Terms of Business


  1. “Agreement” means these Terms of Business (“Terms”) together with the Engagement Letter.
  2. “Charges” means our fees for the Services and other sums payable by you to us under the Engagement together with disbursements
    and VAT and other governmental or overseas taxes (where applicable) as set out in the Engagement Letter
  3. “Engagement” means each separate engagement by you of us for the provision of the Services as described in the Engagement Letter
    provided for each Engagement.
  4. “Engagement Letter” means a letter setting out the Services to be provided to you together with these Terms, and any other
    documents or terms expressly or impliedly applicable to the provision of the Services (“Additional Terms”).
  5. “Hornblower” or “we” (or any derivatives) means Hornblower Business Brokers Limited, a company registered in England and Wales under company number 5974172 and whose registered address is St. Brandon’s House, 29 Great George Street, Bristol BS1 5QT
  6. “Services” means the services to be provided to you under each Engagement.
  7. “You” (or any derivatives) means the addressee of the Engagement Letter to whom the Services are to be provided.

2Basis of agreement

  1. The following Terms apply to all Engagements accepted by us. All Services to be provided by us will be set out in the Engagement
    Letter and will be subject to and conditional upon these Terms. Where there are differences between the Terms and the Engagement Letter, the Engagement Letter shall take precedence.
  2. You shall at all times ensure that all information provided to us by you or on your behalf in connection with each Engagement is true,
    complete and accurate in all material respects.
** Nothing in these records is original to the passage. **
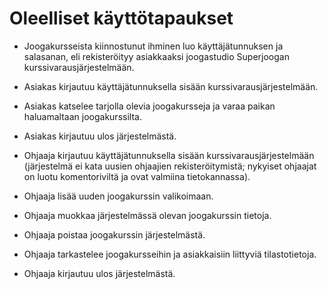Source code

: # Oleelliset käyttötapaukset

* Joogakursseista kiinnostunut ihminen luo käyttäjätunnuksen ja salasanan, eli rekisteröityy asiakkaaksi joogastudio Superjoogan kurssivarausjärjestelmään.

* Asiakas kirjautuu käyttäjätunnuksella sisään kurssivarausjärjestelmään.

* Asiakas katselee tarjolla olevia joogakursseja ja varaa paikan haluamaltaan joogakurssilta.

* Asiakas kirjautuu ulos järjestelmästä.

* Ohjaaja kirjautuu käyttäjätunnuksella sisään kurssivarausjärjestelmään (järjestelmä ei kata uusien ohjaajien rekisteröitymistä; nykyiset ohjaajat on luotu komentoriviltä ja ovat valmiina tietokannassa).

* Ohjaaja lisää uuden joogakurssin valikoimaan.

* Ohjaaja muokkaa järjestelmässä olevan joogakurssin tietoja.

* Ohjaaja poistaa joogakurssin järjestelmästä.

* Ohjaaja tarkastelee joogakursseihin ja asiakkaisiin liittyviä tilastotietoja. 

* Ohjaaja kirjautuu ulos järjestelmästä.
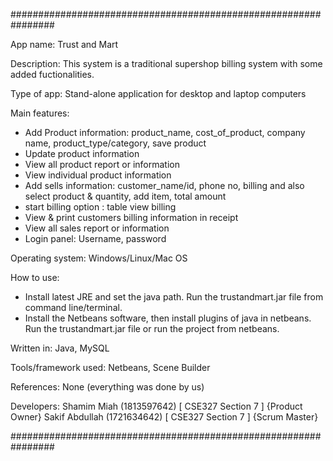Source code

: ################################################################

App name:  Trust and Mart

Description: This system is a traditional supershop billing system with some added fuctionalities.

Type of app: Stand-alone application for desktop and laptop computers

Main features:

- Add Product information: product_name, cost_of_product, company name, product_type/category, save product
- Update product information
- View all product report or information
- View individual product information
- Add sells information: customer_name/id, phone no,  billing and also select product & quantity, add item, total amount
- start billing option : table view billing 
- View & print customers billing information in receipt
- View all sales report or information
- Login panel: Username, password

Operating system: Windows/Linux/Mac OS

How to use: 
- Install latest JRE and set the java path.
  Run the trustandmart.jar file from command line/terminal.
- Install the Netbeans software, then install plugins of java in netbeans.
  Run the trustandmart.jar file or run the project from netbeans.


Written in: Java, MySQL

Tools/framework used: Netbeans, Scene Builder

References: None (everything was done by us)

Developers: 
Shamim Miah (1813597642) [ CSE327 Section 7 ] {Product Owner}
Sakif Abdullah (1721634642) [ CSE327 Section 7 ] {Scrum Master}

################################################################
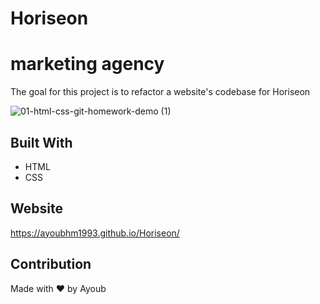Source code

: # Horiseon
# marketing agency 
The goal for this project is to refactor a website's codebase for Horiseon

![01-html-css-git-homework-demo (1)](https://user-images.githubusercontent.com/70945176/94374998-0281e280-00d6-11eb-82ef-2f75525f8e0c.png)
## Built With
* HTML
* CSS

## Website
https://ayoubhm1993.github.io/Horiseon/

## Contribution
Made with ❤️ by Ayoub
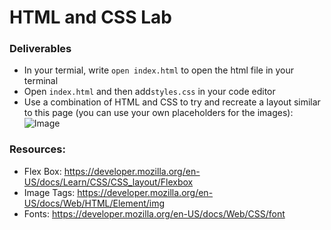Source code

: # HTML and CSS Lab

### Deliverables
* In your termial, write `open index.html` to open the html file in your terminal
* Open `index.html` and then add`styles.css` in your code editor
* Use a combination of HTML and CSS to try and recreate a layout similar to this page (you can use your own placeholders for the images):
![Image](./image.png)

### Resources:
* Flex Box: https://developer.mozilla.org/en-US/docs/Learn/CSS/CSS_layout/Flexbox
* Image Tags: https://developer.mozilla.org/en-US/docs/Web/HTML/Element/img
* Fonts: https://developer.mozilla.org/en-US/docs/Web/CSS/font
In the event that at any time you have any reason to believe or suspect that any such
    information for any reason is or becomes untrue, incomplete or inaccurate you shall immediately give us written notification of this
    fact and shall upon demand provide us with such further information and documentation relating thereto as we may at any time
    reasonable demand.


  1. We shall render invoices in respect of the Charges on the terms set out in the Engagement Letter.
  2. Invoices will be payable in full at such time and in the manner specified in the Engagement Letter or within 30 days if not so
    specified. In certain circumstances we may require you to pay our Charges (whether in part or in full) in advance of providing the
    Services. You shall not be entitled to exercise any right of deduction, set-off or counterclaim
  3. If you fail to make any payment on the due date then without prejudice to any other right or remedy available to us we shall be
    entitled to:

    1. charge you interest (both before and after judgement) on the amount of any unpaid invoices at the rate commensurate
      with the rate prescribed by the Late Payment of Commercial Debts Intererest Act 1998 from time to time from the date payment
      became due until the date of payment;
    2. recover any costs incurred by us in collecting overdue payments (including the costs of any agents we may have appointed to collect such amounts) and you hereby indemnify us on a full basis against any such costs so incurred;
    3. suspend any further performance of the Services or terminate the Agreement; and
    4. appropriate payment from you for such of the Services supplied or expenses incurred as we may think fit.
  4. You shall not be entitled to withhold payment of any amount payable to us on any account by reason of any dispute or claim by you in
    connection with this Agreement.

4Our responsibilities

  1. The nature and content of any advice or information we provide will necessarily reflect the specific scope and limitations of our
    Engagement, the amount and accuracy of the information provided to us and the timescale within which the advice is required.
  2. Where you have not provided us with full details of any issue which may be relevant to the provision of the Services we shall not be
    liable to the extent that advice or statements provided are inappropriate or insufficient due to full details having not been provided.
  3. Any advice, opinion, statement of expectation, forecast or recommendation supplied by us as part of the Services shall not
    amount to any form of guarantee that we have determined or predicted future events or circumstances.
  4. If general advice is provided, the applicability of this will depend on the particular circumstances in which it is to be used by you (of
    which we might not be aware) and should be viewed accordingly. In relation to any particular transaction, specific advice should always be sought and all material information provided to us. Our advice is provided for the purposes of each Engagement and we disclaim any responsibility for the use of our advice for a different purpose or in a different context.
  5. Timescales for the provision of our Services are indicative only and although we will endeavour to meet any agreed timescales, time
    shall not be of the essence for performing the Services and we shall not be liable in the event that these timescales cannot be met.
  6. We may rely on any instructions or requests made or notices given or information supplied, whether orally or in writing, by any person whom we know to be or reasonably believe to be authorised by you to communicate with us for such purposes.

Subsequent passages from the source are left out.